I didn’t get my period until the summer before college. With these credentials alone, I basically wrote the handbook on late blooming.
Stalled by the effects of a restrictive eating disorder and the demanding sport of distance running, my body simply was not getting enough calories to undergo a normal puberty.
My lack of estrogen caused an aversion to anything sexual or romantic. Before the age of 18, I had never been sexually, physically or emotionally attracted to another person.
I was a prude by circumstance, labeled innocent and wholesome by my more sexually advanced friends. They gushed about boys and kisses while I vomited internally.
I was past the point of feeling behind or girlish in comparison. I had reached a conclusion: my lack of menstruation and sexual development would leave me prepubescent for the rest of my days.
My first period marked the start of a puberty that unfolded rapidly. Six months later, my former bras fit like doll clothing on my changed body.
This new body was foreign, its fat deposits and functions were something I had no desire to let another person in on. These new features—hips and tits—communicated my physical womanhood, but mentally I wasn’t even close.
I felt like an awkward 13-year-old girl no longer wearing her training bra, but I was actually 19—I was hundreds of miles away from home, possessed the ability to vote and no longer had to text my parents when I was getting home.

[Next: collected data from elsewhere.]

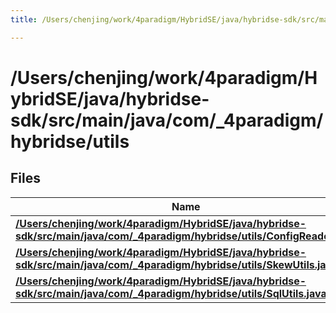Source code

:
 ```yaml
---
title: /Users/chenjing/work/4paradigm/HybridSE/java/hybridse-sdk/src/main/java/com/_4paradigm/hybridse/utils

---
```

# /Users/chenjing/work/4paradigm/HybridSE/java/hybridse-sdk/src/main/java/com/_4paradigm/hybridse/utils

## Files

| Name           |
| -------------- |
| **[/Users/chenjing/work/4paradigm/HybridSE/java/hybridse-sdk/src/main/java/com/_4paradigm/hybridse/utils/ConfigReader.java](/hybridse/usage/api/java/Files/_config_reader_8java.md#file-configreader.java)**  |
| **[/Users/chenjing/work/4paradigm/HybridSE/java/hybridse-sdk/src/main/java/com/_4paradigm/hybridse/utils/SkewUtils.java](/hybridse/usage/api/java/Files/_skew_utils_8java.md#file-skewutils.java)**  |
| **[/Users/chenjing/work/4paradigm/HybridSE/java/hybridse-sdk/src/main/java/com/_4paradigm/hybridse/utils/SqlUtils.java](/hybridse/usage/api/java/Files/_sql_utils_8java.md#file-sqlutils.java)**  |







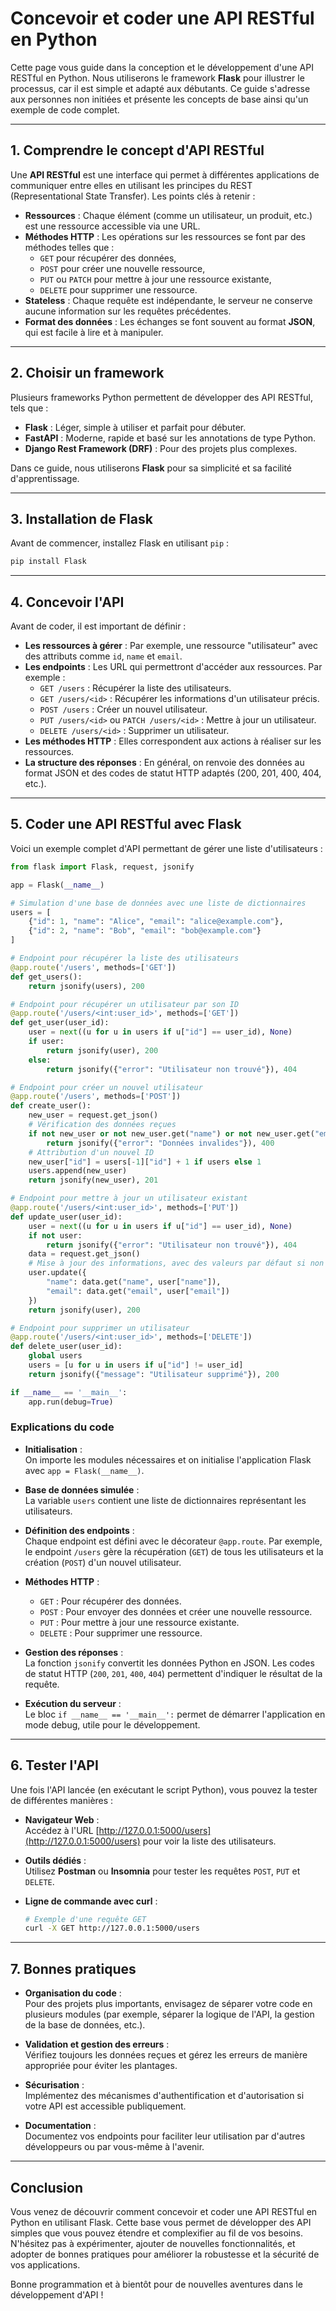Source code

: # Concevoir et coder une API RESTful en Python

Cette page vous guide dans la conception et le développement d'une API RESTful en Python. Nous utiliserons le framework **Flask** pour illustrer le processus, car il est simple et adapté aux débutants. Ce guide s'adresse aux personnes non initiées et présente les concepts de base ainsi qu'un exemple de code complet.

---

## 1. Comprendre le concept d'API RESTful

Une **API RESTful** est une interface qui permet à différentes applications de communiquer entre elles en utilisant les principes du REST (Representational State Transfer). Les points clés à retenir :

- **Ressources** : Chaque élément (comme un utilisateur, un produit, etc.) est une ressource accessible via une URL.
- **Méthodes HTTP** : Les opérations sur les ressources se font par des méthodes telles que :
  - `GET` pour récupérer des données,
  - `POST` pour créer une nouvelle ressource,
  - `PUT` ou `PATCH` pour mettre à jour une ressource existante,
  - `DELETE` pour supprimer une ressource.
- **Stateless** : Chaque requête est indépendante, le serveur ne conserve aucune information sur les requêtes précédentes.
- **Format des données** : Les échanges se font souvent au format **JSON**, qui est facile à lire et à manipuler.

---

## 2. Choisir un framework

Plusieurs frameworks Python permettent de développer des API RESTful, tels que :

- **Flask** : Léger, simple à utiliser et parfait pour débuter.
- **FastAPI** : Moderne, rapide et basé sur les annotations de type Python.
- **Django Rest Framework (DRF)** : Pour des projets plus complexes.

Dans ce guide, nous utiliserons **Flask** pour sa simplicité et sa facilité d'apprentissage.

---

## 3. Installation de Flask

Avant de commencer, installez Flask en utilisant `pip` :

```bash
pip install Flask
```

---

## 4. Concevoir l'API

Avant de coder, il est important de définir :

- **Les ressources à gérer** : Par exemple, une ressource "utilisateur" avec des attributs comme `id`, `name` et `email`.
- **Les endpoints** : Les URL qui permettront d'accéder aux ressources. Par exemple :
  - `GET /users` : Récupérer la liste des utilisateurs.
  - `GET /users/<id>` : Récupérer les informations d'un utilisateur précis.
  - `POST /users` : Créer un nouvel utilisateur.
  - `PUT /users/<id>` ou `PATCH /users/<id>` : Mettre à jour un utilisateur.
  - `DELETE /users/<id>` : Supprimer un utilisateur.
- **Les méthodes HTTP** : Elles correspondent aux actions à réaliser sur les ressources.
- **La structure des réponses** : En général, on renvoie des données au format JSON et des codes de statut HTTP adaptés (200, 201, 400, 404, etc.).

---

## 5. Coder une API RESTful avec Flask

Voici un exemple complet d'API permettant de gérer une liste d'utilisateurs :

```python
from flask import Flask, request, jsonify

app = Flask(__name__)

# Simulation d'une base de données avec une liste de dictionnaires
users = [
    {"id": 1, "name": "Alice", "email": "alice@example.com"},
    {"id": 2, "name": "Bob", "email": "bob@example.com"}
]

# Endpoint pour récupérer la liste des utilisateurs
@app.route('/users', methods=['GET'])
def get_users():
    return jsonify(users), 200

# Endpoint pour récupérer un utilisateur par son ID
@app.route('/users/<int:user_id>', methods=['GET'])
def get_user(user_id):
    user = next((u for u in users if u["id"] == user_id), None)
    if user:
        return jsonify(user), 200
    else:
        return jsonify({"error": "Utilisateur non trouvé"}), 404

# Endpoint pour créer un nouvel utilisateur
@app.route('/users', methods=['POST'])
def create_user():
    new_user = request.get_json()
    # Vérification des données reçues
    if not new_user or not new_user.get("name") or not new_user.get("email"):
        return jsonify({"error": "Données invalides"}), 400
    # Attribution d'un nouvel ID
    new_user["id"] = users[-1]["id"] + 1 if users else 1
    users.append(new_user)
    return jsonify(new_user), 201

# Endpoint pour mettre à jour un utilisateur existant
@app.route('/users/<int:user_id>', methods=['PUT'])
def update_user(user_id):
    user = next((u for u in users if u["id"] == user_id), None)
    if not user:
        return jsonify({"error": "Utilisateur non trouvé"}), 404
    data = request.get_json()
    # Mise à jour des informations, avec des valeurs par défaut si non fournies
    user.update({
        "name": data.get("name", user["name"]),
        "email": data.get("email", user["email"])
    })
    return jsonify(user), 200

# Endpoint pour supprimer un utilisateur
@app.route('/users/<int:user_id>', methods=['DELETE'])
def delete_user(user_id):
    global users
    users = [u for u in users if u["id"] != user_id]
    return jsonify({"message": "Utilisateur supprimé"}), 200

if __name__ == '__main__':
    app.run(debug=True)
```

### Explications du code

- **Initialisation** :  
  On importe les modules nécessaires et on initialise l'application Flask avec `app = Flask(__name__)`.

- **Base de données simulée** :  
  La variable `users` contient une liste de dictionnaires représentant les utilisateurs.

- **Définition des endpoints** :  
  Chaque endpoint est défini avec le décorateur `@app.route`. Par exemple, le endpoint `/users` gère la récupération (`GET`) de tous les utilisateurs et la création (`POST`) d'un nouvel utilisateur.

- **Méthodes HTTP** :  
  - `GET` : Pour récupérer des données.
  - `POST` : Pour envoyer des données et créer une nouvelle ressource.
  - `PUT` : Pour mettre à jour une ressource existante.
  - `DELETE` : Pour supprimer une ressource.

- **Gestion des réponses** :  
  La fonction `jsonify` convertit les données Python en JSON. Les codes de statut HTTP (`200`, `201`, `400`, `404`) permettent d'indiquer le résultat de la requête.

- **Exécution du serveur** :  
  Le bloc `if __name__ == '__main__':` permet de démarrer l'application en mode debug, utile pour le développement.

---

## 6. Tester l'API

Une fois l'API lancée (en exécutant le script Python), vous pouvez la tester de différentes manières :

- **Navigateur Web** :  
  Accédez à l'URL [http://127.0.0.1:5000/users](http://127.0.0.1:5000/users) pour voir la liste des utilisateurs.

- **Outils dédiés** :  
  Utilisez **Postman** ou **Insomnia** pour tester les requêtes `POST`, `PUT` et `DELETE`.

- **Ligne de commande avec curl** :

  ```bash
  # Exemple d'une requête GET
  curl -X GET http://127.0.0.1:5000/users
  ```

---

## 7. Bonnes pratiques

- **Organisation du code** :  
  Pour des projets plus importants, envisagez de séparer votre code en plusieurs modules (par exemple, séparer la logique de l'API, la gestion de la base de données, etc.).

- **Validation et gestion des erreurs** :  
  Vérifiez toujours les données reçues et gérez les erreurs de manière appropriée pour éviter les plantages.

- **Sécurisation** :  
  Implémentez des mécanismes d'authentification et d'autorisation si votre API est accessible publiquement.

- **Documentation** :  
  Documentez vos endpoints pour faciliter leur utilisation par d'autres développeurs ou par vous-même à l'avenir.

---

## Conclusion

Vous venez de découvrir comment concevoir et coder une API RESTful en Python en utilisant Flask. Cette base vous permet de développer des API simples que vous pouvez étendre et complexifier au fil de vos besoins. N'hésitez pas à expérimenter, ajouter de nouvelles fonctionnalités, et adopter de bonnes pratiques pour améliorer la robustesse et la sécurité de vos applications.

Bonne programmation et à bientôt pour de nouvelles aventures dans le développement d'API !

Nothing could have prepared me socially or medically for this shift.
My college friends had no idea that my body constantly felt like a fresh wound. My doctors now saw me as “normal” after years of not knowing what to do with my lack of development.

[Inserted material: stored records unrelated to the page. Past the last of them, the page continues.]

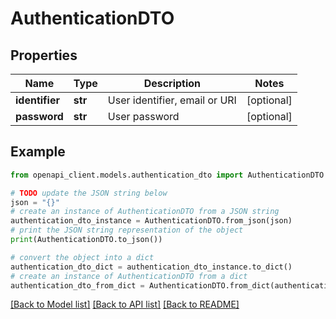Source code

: # AuthenticationDTO


## Properties

Name | Type | Description | Notes
------------ | ------------- | ------------- | -------------
**identifier** | **str** | User identifier, email or URI | [optional] 
**password** | **str** | User password | [optional] 

## Example

```python
from openapi_client.models.authentication_dto import AuthenticationDTO

# TODO update the JSON string below
json = "{}"
# create an instance of AuthenticationDTO from a JSON string
authentication_dto_instance = AuthenticationDTO.from_json(json)
# print the JSON string representation of the object
print(AuthenticationDTO.to_json())

# convert the object into a dict
authentication_dto_dict = authentication_dto_instance.to_dict()
# create an instance of AuthenticationDTO from a dict
authentication_dto_from_dict = AuthenticationDTO.from_dict(authentication_dto_dict)
```
[[Back to Model list]](../README.md#documentation-for-models) [[Back to API list]](../README.md#documentation-for-api-endpoints) [[Back to README]](../README.md)


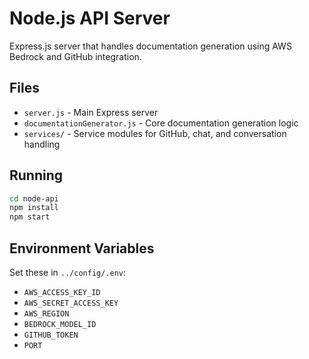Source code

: # Node.js API Server

Express.js server that handles documentation generation using AWS Bedrock and GitHub integration.

## Files

- `server.js` - Main Express server
- `documentationGenerator.js` - Core documentation generation logic
- `services/` - Service modules for GitHub, chat, and conversation handling

## Running

```bash
cd node-api
npm install
npm start
```

## Environment Variables

Set these in `../config/.env`:
- `AWS_ACCESS_KEY_ID`
- `AWS_SECRET_ACCESS_KEY` 
- `AWS_REGION`
- `BEDROCK_MODEL_ID`
- `GITHUB_TOKEN`
- `PORT`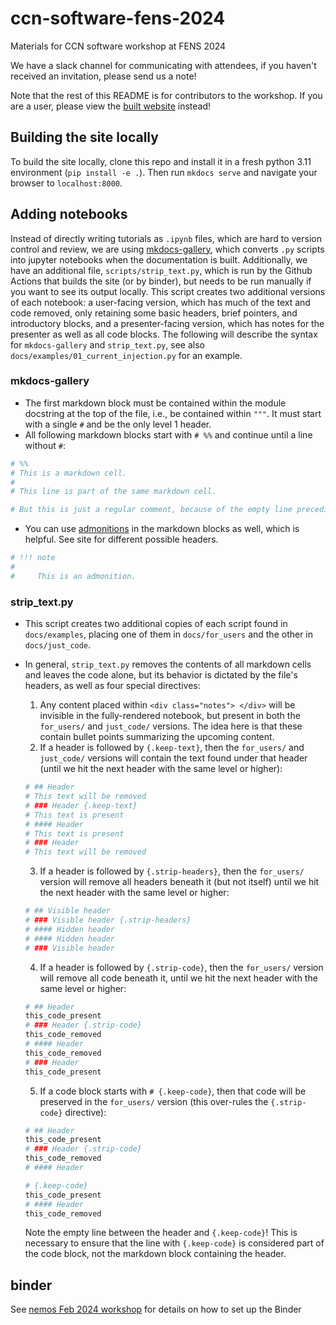 # ccn-software-fens-2024

Materials for CCN software workshop at FENS 2024

We have a slack channel for communicating with attendees, if you haven't received an invitation, please send us a note!

Note that the rest of this README is for contributors to the workshop. If you are a user, please view the [built website](https://flatironinstitute.github.io/ccn-software-fens-2024/) instead!

## Building the site locally

To build the site locally, clone this repo and install it in a fresh python 3.11 environment (`pip install -e .`). Then run `mkdocs serve` and navigate your browser to `localhost:8000`.

## Adding notebooks

Instead of directly writing tutorials as `.ipynb` files, which are hard to version control and review, we are using [mkdocs-gallery](https://smarie.github.io/mkdocs-gallery/), which converts `.py` scripts into jupyter notebooks when the documentation is built. Additionally, we have an additional file, `scripts/strip_text.py`, which is run by the Github Actions that builds the site (or by binder), but needs to be run manually if you want to see its output locally. This script creates two additional versions of each notebook: a user-facing version, which has much of the text and code removed, only retaining some basic headers, brief pointers, and introductory blocks, and a presenter-facing version, which has notes for the presenter as well as all code blocks. The following will describe the syntax for `mkdocs-gallery` and `strip_text.py`, see also `docs/examples/01_current_injection.py` for an example.

### mkdocs-gallery

- The first markdown block must be contained within the module docstring at the top of the file, i.e., be contained within `"""`. It must start with a single `#` and be the only level 1 header.
- All following markdown blocks start with `# %%` and continue until a line without `#`:

``` python
# %%
# This is a markdown cell.
# 
# This line is part of the same markdown cell.

# But this is just a regular comment, because of the empty line preceding it.
```

- You can use [admonitions](https://squidfunk.github.io/mkdocs-material/reference/admonitions/) in the markdown blocks as well, which is helpful. See site for different possible headers.

``` python
# !!! note
#
#     This is an admonition.
```

### strip_text.py

- This script creates two additional copies of each script found in `docs/examples`, placing one of them in `docs/for_users` and the other in `docs/just_code`.
- In general, `strip_text.py` removes the contents of all markdown cells and leaves the code alone, but its behavior is dictated by the file's headers, as well as four special directives:
    1. Any content placed within `<div class="notes"> </div>` will be invisible in the fully-rendered notebook, but present in both the `for_users/` and `just_code/` versions. The idea here is that these contain bullet points summarizing the upcoming content.
    2. If a header is followed by `{.keep-text}`, then the `for_users/` and `just_code/` versions will contain the text found under that header (until we hit the next header with the same level or higher):

    ```python
    # ## Header
    # This text will be removed
    # ### Header {.keep-text}
    # This text is present
    # #### Header
    # This text is present
    # ### Header
    # This text will be removed
    ```
    
    3. If a header is followed by `{.strip-headers}`, then the `for_users/` version will remove all headers beneath it (but not itself) until we hit the next header with the same level or higher:
    
    ```python
    # ## Visible header
    # ### Visible header {.strip-headers}
    # #### Hidden header
    # #### Hidden header
    # ### Visible header
    ```

    4. If a header is followed by `{.strip-code}`, then the `for_users/` version will remove all code beneath it, until we hit the next header with the same level or higher:
    
    ```python
    # ## Header
    this_code_present
    # ### Header {.strip-code}
    this_code_removed
    # #### Header
    this_code_removed
    # ### Header
    this_code_present
    ```
    
    5. If a code block starts with `# {.keep-code}`, then that code will be preserved in the `for_users/` version (this over-rules the `{.strip-code}` directive):
    
    ```python
    # ## Header
    this_code_present
    # ### Header {.strip-code}
    this_code_removed
    # #### Header

    # {.keep-code}
    this_code_present
    # #### Header
    this_code_removed
    ```
    Note the empty line between the header and `{.keep-code}`! This is necessary to ensure that the line with `{.keep-code}` is considered part of the code block, not the markdown block containing the header.

## binder

See [nemos Feb 2024 workshop](https://github.com/flatironinstitute/nemos-workshop-feb-2024) for details on how to set up the Binder

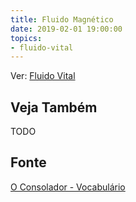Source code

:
 ```yaml
---
title: Fluido Magnético
date: 2019-02-01 19:00:00
topics:
- fluido-vital
---
```


Ver: [Fluido Vital](../fluido-vital)

## Veja Também
TODO

## Fonte
[O Consolador - Vocabulário](http://www.oconsolador.com.br/linkfixo/vocabulario/principal.html)



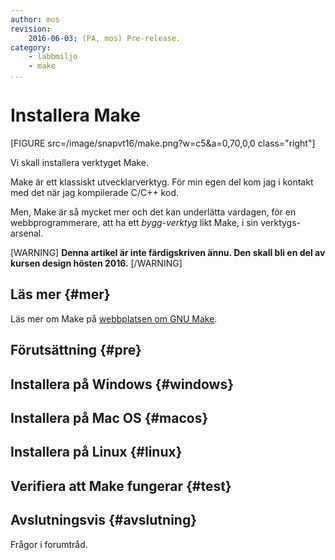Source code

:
 ```yaml
---
author: mos
revision:
    2016-06-03: (PA, mos) Pre-release.
category:
    - labbmiljo
    - make
...
```

Installera Make
===================================

[FIGURE src=/image/snapvt16/make.png?w=c5&a=0,70,0,0 class="right"]

Vi skall installera verktyget Make.

Make är ett klassiskt utvecklarverktyg. För min egen del kom jag i kontakt med det när jag kompilerade C/C++ kod.

Men, Make är så mycket mer och det kan underlätta vardagen, för en webbprogrammerare, att ha ett *bygg-verktyg* likt Make, i sin verktygs-arsenal.


<!--more-->

[WARNING]
**Denna artikel är inte färdigskriven ännu. Den skall bli en del av kursen design hösten 2016.**
[/WARNING]


Läs mer {#mer}
-------------------------------

Läs mer om Make på [webbplatsen om GNU Make](http://www.gnu.org/software/make/).



Förutsättning {#pre}
-------------------------------




Installera på Windows {#windows}
-------------------------------



Installera på Mac OS {#macos}
-------------------------------




Installera på Linux {#linux}
-------------------------------



Verifiera att Make fungerar {#test}
-------------------------------



Avslutningsvis {#avslutning}
------------------------------

Frågor i forumtråd.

With puberty came unwanted and inappropriate attention. Catcalls fueled my shame, linking boobs with accidental seductiveness and an ass with unintentional sleaziness.
Sexuality was not an area of confidence for a pubescent 19-year-old.
The final stages of my eating disorder recovery and the humiliation I felt around this newfound womanhood intersected, setting aflame a new kind of body dysmorphia and self-hatred.
I fumbled around attractive people, choking on my words with the bashfulness of a middle schooler.
During my freshman year, I experimented with clothes and makeup like a 13-year-old, trying out different colors and cuts. I cringe at my novice eyeliner skills and some of my first-year fashion choices. Honestly, though, it’s all par for the course.
Since my hormonally tumultuous first year of college, time has healed most of these insecurities.
This past summer before my junior year was the first time I felt confident enough to put myself out there.
Though I quickly realized dating apps were not the place for me, I actually gained a lot from the experience. The apps that had loomed over my head as an affirmation of desperation for a relationship turned out to be so unbelievably unserious.
At 21 years old, I can finally say that puberty is behind me. Physically and mentally, I’m past the awkwardness of those pubescent years of sexual and emotional development.
I allow myself to emanate beauty and sexiness, feeling like a woman in my state of mind.
I’ve become accustomed to the emotional roller coaster that is the menstrual cycle and have grown into my womanhood, officially leaving behind my teenage years—emotionally and intellectually.
I’ll never have the same experience of puberty as most of my friends but I wouldn’t trade my delayed puberty for a thing.
Lumped into the early college experience of newfound independence and endless self-discovery, my rapid sexual development and the throes of raging hormones were an essential part of becoming who I am today.